C'est, d'après nous, une possibilité renforcée par
le projet de loi parce qu'elle officialise, dans un texte de loi, les
directives qui se font actuellement, mais qui laissent une marge d'autonomie
satisfaisante à la FCAC et aux autres fonds, à l'heure actuelle,
et qui peut facilement disparaître si, à un moment donné,
le Conseil du trésor ou un autre organisme décidait d'avoir des
directives précises. Ce troisième temps n'existe pas - on
espère qu'il n'est pas dans l'esprit du ministre - mais la loi permet sa
concrétisation, et tant que nous ne verrons pas dans la loi, une
garantie que les directives ne pourront pas étrangler la recherche
libre, nous allons avoir peur, et non seulement pour nous dans nos projets
personnels, mais pour l'ensemble à venir de la recherche au
Québec.
Le Président (M. Brouillet): Très bien, merci. Oui,
peut-être pour conclure nous allons passer une minute peut-être,
allez.
Mme Bertrand: Ce qui nous fait réclamer l'autonomie des
fonds subventionnaires de la recherche, la suppression et l'allégement
de directives plutôt leur multiplication, c'était le sens de
plusieurs des réponses que j'aurais voulu fournir aux interventions de
M. le ministre.
Le Président (M. Brouillet): La parole est à Mme la
députée de Jacques-Cartier.
Mme Dougherty: Merci. J'aimerais remercier la FAPUQ pour son
excellent mémoire, particulièrement quand on tient compte du peu
de temps des gens à réagir. J'aimerais avoir votre
réaction... Comment la FAPUQ réagirait-elle si l'article 8
était changé pour se lire comme suit: Aux fins de
l'exécution de ses fonctions, le ministre peut, dans les limites et
attributions des ministres responsables - j'insère les mots "dans les
limites et attributions des ministres responsables" - plus
particulièrement...
M. Saint-Pierre: Je pense qu'il serait intéressant qu'on
ait ce type de réserve. On cherche le moyen d'exprimer ce que le
ministre disait tantôt verbalement. Finalement, ce nouveau
ministère sera un ministère d'État, non pas un
ministère à caractère sectoriel ou ayant des pouvoirs
verticaux. Est-ce qu'il y a moyen, soit par une définition
préalable à un article 0 quelconque, ou encore et encore, dans le
texte même de la loi, d'essayer de clarifier cette articulation justement
horizontale entre ce futur ministère et les autres ministères. Je
crois que la suggestion que vous faites va dans le sens d'un
éclaircissement.
Mme Dougherty: Cela va peut-être dans le sens que vous
envisagez pour protéger l'autonomie des universités.

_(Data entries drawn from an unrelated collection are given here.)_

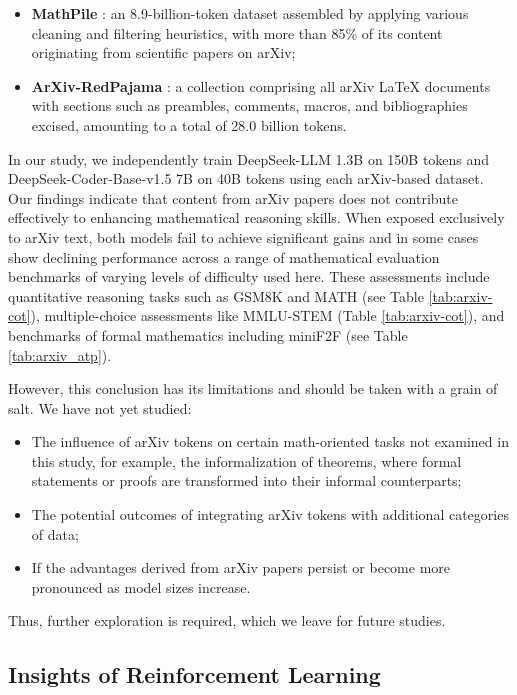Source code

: \begin{itemize}[topsep=0pt]
\begin{itemize}[topsep=0pt]
\begin{itemize}[topsep=0pt]
    \item \textbf{MathPile} \citep{mathpile}: an 8.9-billion-token dataset assembled by applying various cleaning and filtering heuristics, with more than 85\% of its content originating from scientific papers on arXiv;
    \item \textbf{ArXiv-RedPajama} \citep{redpajama}: a collection comprising all arXiv LaTeX documents with sections such as preambles, comments, macros, and bibliographies excised, amounting to a total of 28.0 billion tokens.
\end{itemize}

In our study, we independently train DeepSeek-LLM 1.3B on 150B tokens and DeepSeek-Coder-Base-v1.5 7B on 40B tokens using each arXiv-based dataset. Our findings indicate that content from arXiv papers does not contribute effectively to enhancing mathematical reasoning skills. When exposed exclusively to arXiv text, both models fail to achieve significant gains and in some cases show declining performance across a range of mathematical evaluation benchmarks of varying levels of difficulty used here. These assessments include quantitative reasoning tasks such as GSM8K and MATH (see Table \ref{tab:arxiv-cot}), multiple-choice assessments like MMLU-STEM (Table \ref{tab:arxiv-cot}), and benchmarks of formal mathematics including miniF2F (see Table \ref{tab:arxiv_atp}).

However, this conclusion has its limitations and should be taken with a grain of salt. We have not yet studied:

\begin{itemize}[topsep=0pt]
    \item The influence of arXiv tokens on certain math-oriented tasks not examined in this study, for example, the informalization of theorems, where formal statements or proofs are transformed into their informal counterparts;
    \item The potential outcomes of integrating arXiv tokens with additional categories of data;
    \item If the advantages derived from arXiv papers persist or become more pronounced as model sizes increase.
\end{itemize}

Thus, further exploration is required, which we leave for future studies.

\subsection{Insights of Reinforcement Learning}

\end{itemize}
\end{itemize}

Mme Bertrand: Oui. Cependant, M. le Président, je
rappellerai, comme les recteurs l'ont rappelé ce matin, que même
les directives actuelles que les ministres responsables envoient aux fonds,
dont ils encadrent la gestion des fonds, à l'occasion du livre vert et
du livre blanc et de la consultation sur l'organisation de la recherche
scientifique, on avait déjà manifesté notre désir,
notre volonté que ces directives soient bien allégées.

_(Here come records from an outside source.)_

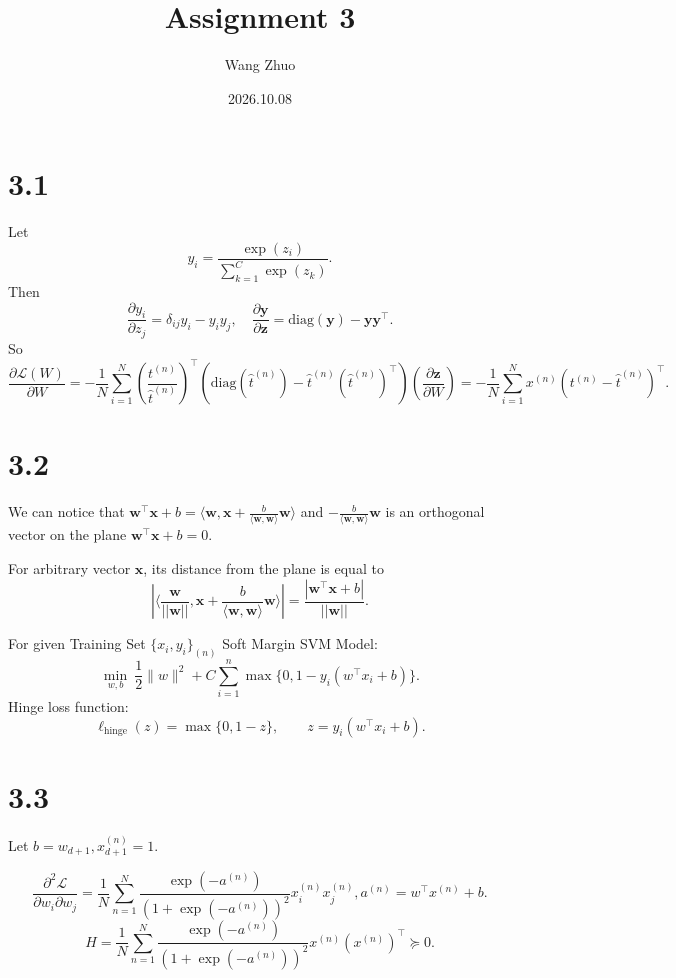 \documentclass{article}
\title{Assignment 3}
\author{Wang Zhuo}
\date{2026.10.08}
\begin{document}
\maketitle

\section{3.1}

Let 
\[y_i=\frac{\exp(z_i)}{\sum^C_{k=1}\exp(z_k)}.\]
Then
\[\frac{\partial y_i}{\partial z_j}=\delta_{ij}y_i-y_i y_j,\quad \frac{\partial \mathbf{y}}{\partial \mathbf{z}}=\text{diag}(\mathbf{y})-\mathbf{y}\mathbf{y}^\top.\]
So
\[\frac{\partial \mathcal{L}(W)}{\partial W}=-\frac{1}{N}\sum^N_{i=1}(\frac{t^{(n)}}{\hat{t}^{(n)}})^\top(\text{diag}(\hat{t}^{(n)})-\hat{t}^{(n)}(\hat{t}^{(n)})^\top)(\frac{\partial \mathbf{z}}{\partial W})=-\frac{1}{N}\sum^N_{i=1}x^{(n)}(t^{(n)}-\hat{t}^{(n)})^\top.\]

\section{3.2}

We can notice that $\mathbf{w}^\top\mathbf{x}+b=\langle \mathbf{w},\mathbf{x}+\frac{b}{\langle\mathbf{w},\mathbf{w}\rangle}\mathbf{w}\rangle$ and $-\frac{b}{\langle\mathbf{w},\mathbf{w}\rangle}\mathbf{w}$ is an orthogonal vector on the plane $\mathbf{w}^\top\mathbf{x}+b=0$. 

For arbitrary vector $\mathbf{x}$, its distance from the plane is equal to 
\[|\langle \frac{\mathbf{w}}{||\mathbf{w}||},\mathbf{x}+\frac{b}{\langle\mathbf{w},\mathbf{w}\rangle}\mathbf{w}\rangle|=\frac{|\mathbf{w}^\top\mathbf{x}+b|}{||\mathbf{w}||}.\]

For given Training Set $\{x_i,y_i\}_{(n)}$
Soft Margin SVM Model:
\[
\min_{w,b}\ \frac{1}{2}\|w\|^2+C\sum_{i=1}^{n}\max\{0,1-y_i(w^\top x_i+b)\}.
\]
Hinge loss function:
\[
\ell_{\mathrm{hinge}}(z)=\max\{0,1-z\},\qquad z=y_i(w^\top x_i+b).
\]

\section{3.3}

Let $b=w_{d+1},x^{(n)}_{d+1}=1.$

\[\frac{\partial^2\mathcal{L}}{\partial w_i\partial w_j}=\frac{1}{N}\sum^N_{n=1}\frac{\exp(-a^{(n)})}{(1+\exp(-a^{(n)}))^2}x^{(n)}_ix^{(n)}_j,a^{(n)}=w^\top x^{(n)}+b.\]
\[H=\frac{1}{N}\sum^N _{n=1}\frac{\exp(-a^{(n)})}{(1+\exp(-a^{(n)}))^2}x^{(n)}(x^{(n)})^{\top}\succeq0 .\]
\end{document}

Tout en reconnaissant le mérite de la proposition qui consiste à
dire que ce serait dans les limites des attributions des ministres
responsables, même là, toujours sur ce fameux principe des
directives et de la responsabilité verticale dont on a parlé tout
à l'heure, ce que nous recommandons, c'est un allégement
plutôt encore une fois qu'une multiplication et un alourdissement des
contraintes à la recherche.
Mme Dougherty: D'accord. Je crois que les recteurs des
universités ont souligné le fait que les universités ne
sont pas mentionnées spécifiquement dans le projet de loi comme
membres du conseil. Le décret actuel qui a créé le conseil
est très spécifique. On spécifie le nombre et le milieu de
chaque groupe de représentants.
Mme Bertrand: ...Conseil de la politique scientifique.

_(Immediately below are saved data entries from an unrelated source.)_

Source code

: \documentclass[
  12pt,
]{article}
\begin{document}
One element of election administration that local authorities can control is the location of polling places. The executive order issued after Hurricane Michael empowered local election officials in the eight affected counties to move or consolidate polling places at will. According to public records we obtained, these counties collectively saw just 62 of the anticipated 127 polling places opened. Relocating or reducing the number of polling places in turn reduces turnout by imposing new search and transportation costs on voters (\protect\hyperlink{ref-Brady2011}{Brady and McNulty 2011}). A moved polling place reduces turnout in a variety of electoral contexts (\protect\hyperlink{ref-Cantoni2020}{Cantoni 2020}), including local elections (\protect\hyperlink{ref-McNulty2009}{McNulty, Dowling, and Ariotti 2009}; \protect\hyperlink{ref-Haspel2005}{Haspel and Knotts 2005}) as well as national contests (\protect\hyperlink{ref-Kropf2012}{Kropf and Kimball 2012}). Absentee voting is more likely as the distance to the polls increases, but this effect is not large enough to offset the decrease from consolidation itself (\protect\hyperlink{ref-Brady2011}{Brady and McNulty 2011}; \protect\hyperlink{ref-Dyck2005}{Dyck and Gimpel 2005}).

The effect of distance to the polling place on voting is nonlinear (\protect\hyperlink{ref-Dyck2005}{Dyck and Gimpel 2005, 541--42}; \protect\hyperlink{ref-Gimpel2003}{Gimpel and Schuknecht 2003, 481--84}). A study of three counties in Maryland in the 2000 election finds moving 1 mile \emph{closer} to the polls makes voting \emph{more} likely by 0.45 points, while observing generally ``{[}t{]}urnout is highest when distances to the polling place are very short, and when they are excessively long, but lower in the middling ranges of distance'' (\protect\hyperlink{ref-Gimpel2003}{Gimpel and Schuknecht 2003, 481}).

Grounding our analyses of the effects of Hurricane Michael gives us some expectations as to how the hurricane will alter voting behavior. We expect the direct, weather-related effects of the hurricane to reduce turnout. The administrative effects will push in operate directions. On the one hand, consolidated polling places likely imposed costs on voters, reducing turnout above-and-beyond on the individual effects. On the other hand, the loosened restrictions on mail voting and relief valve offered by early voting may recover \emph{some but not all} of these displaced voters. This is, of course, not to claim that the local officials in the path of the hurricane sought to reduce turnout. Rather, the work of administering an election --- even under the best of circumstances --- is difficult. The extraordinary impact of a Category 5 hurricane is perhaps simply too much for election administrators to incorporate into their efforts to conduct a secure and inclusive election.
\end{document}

Mme Dougherty: Je parle du Conseil de la politique
scientifique.
Mme Bertrand: Ah bon! D'accord.
Mme Dougherty: On va changer le nom mais pas le sens. J'aimerais
avoir votre réaction. Il me semble que le décret actuel est
peut-être trop rigide et la proposition du projet de loi peut-être
trop floue. Y a-t-il un compromis ici? On doit spécifier les milieux qui
doivent être représentés sans le nombre de personnes pour
chaque milieu. Est-ce que vous voyez là une amélioration
possible?
Mme Bertrand: Nous avons tout simplement mentionné, M. le
Président, qu'au conseil, le futur conseil de la science et de la
technologie, au conseil d'administration de la fondation, aux conseils
d'administration des fonds, nous pensions qu'il était absolument
nécessaire que le tiers des membres soit des universités, des
chercheurs du monde des chercheurs universitaires touchant en effet la
composition quand elle est très détaillée. Le projet de
loi s'abstient, si je peux m'exprimer ainsi, explicitement de mentionner les
chercheurs universitaires, nous trouvons que c'est totalement inacceptable.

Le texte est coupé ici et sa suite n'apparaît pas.